Start of Study material
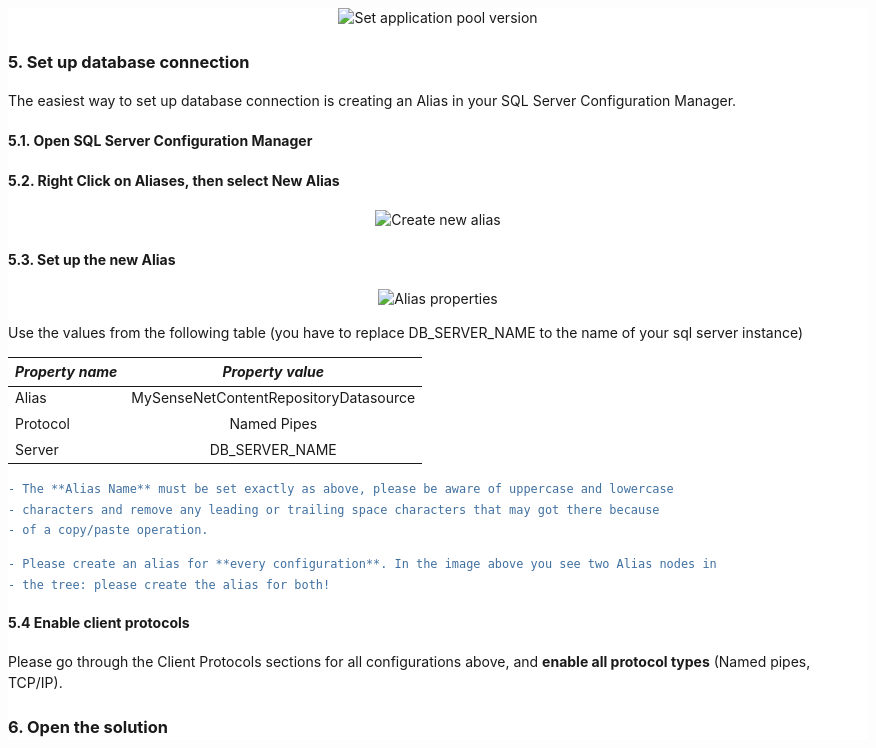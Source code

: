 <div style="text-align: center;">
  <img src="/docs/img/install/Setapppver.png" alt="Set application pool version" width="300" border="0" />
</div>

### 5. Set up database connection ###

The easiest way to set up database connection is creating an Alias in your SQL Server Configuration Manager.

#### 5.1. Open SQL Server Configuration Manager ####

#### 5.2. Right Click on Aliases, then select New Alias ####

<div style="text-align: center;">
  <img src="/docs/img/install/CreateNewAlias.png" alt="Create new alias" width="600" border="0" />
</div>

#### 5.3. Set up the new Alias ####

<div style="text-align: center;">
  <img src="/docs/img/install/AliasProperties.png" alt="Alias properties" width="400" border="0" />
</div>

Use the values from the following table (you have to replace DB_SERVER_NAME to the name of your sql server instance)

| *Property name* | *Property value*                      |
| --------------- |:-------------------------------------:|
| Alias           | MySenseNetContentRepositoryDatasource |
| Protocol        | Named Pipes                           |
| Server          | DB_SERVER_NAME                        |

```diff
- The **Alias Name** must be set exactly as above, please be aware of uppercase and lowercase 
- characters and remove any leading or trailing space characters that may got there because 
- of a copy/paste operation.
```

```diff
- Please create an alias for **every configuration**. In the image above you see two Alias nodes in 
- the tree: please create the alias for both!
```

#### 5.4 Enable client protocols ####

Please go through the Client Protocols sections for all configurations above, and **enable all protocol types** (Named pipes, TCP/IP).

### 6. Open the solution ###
End of Study material
◆ Work task ◆
Although the records hold pictures, return only what remains, word for word.

◆ Solution to this exercise ◆
Source code

: <div style="text-align: center;">
  <img src="/docs/img/install/Setapppver.png" alt="Set application pool version" width="300" border="0" />
</div>

### 5. Set up database connection ###

The easiest way to set up database connection is creating an Alias in your SQL Server Configuration Manager.

#### 5.1. Open SQL Server Configuration Manager ####

#### 5.2. Right Click on Aliases, then select New Alias ####

<div style="text-align: center;">
  <img src="/docs/img/install/CreateNewAlias.png" alt="Create new alias" width="600" border="0" />
</div>

#### 5.3. Set up the new Alias ####

<div style="text-align: center;">
  <img src="/docs/img/install/AliasProperties.png" alt="Alias properties" width="400" border="0" />
</div>

Use the values from the following table (you have to replace DB_SERVER_NAME to the name of your sql server instance)

| *Property name* | *Property value*                      |
| --------------- |:-------------------------------------:|
| Alias           | MySenseNetContentRepositoryDatasource |
| Protocol        | Named Pipes                           |
| Server          | DB_SERVER_NAME                        |

```diff
- The **Alias Name** must be set exactly as above, please be aware of uppercase and lowercase 
- characters and remove any leading or trailing space characters that may got there because 
- of a copy/paste operation.
```

```diff
- Please create an alias for **every configuration**. In the image above you see two Alias nodes in 
- the tree: please create the alias for both!
```

#### 5.4 Enable client protocols ####

Please go through the Client Protocols sections for all configurations above, and **enable all protocol types** (Named pipes, TCP/IP).

### 6. Open the solution ###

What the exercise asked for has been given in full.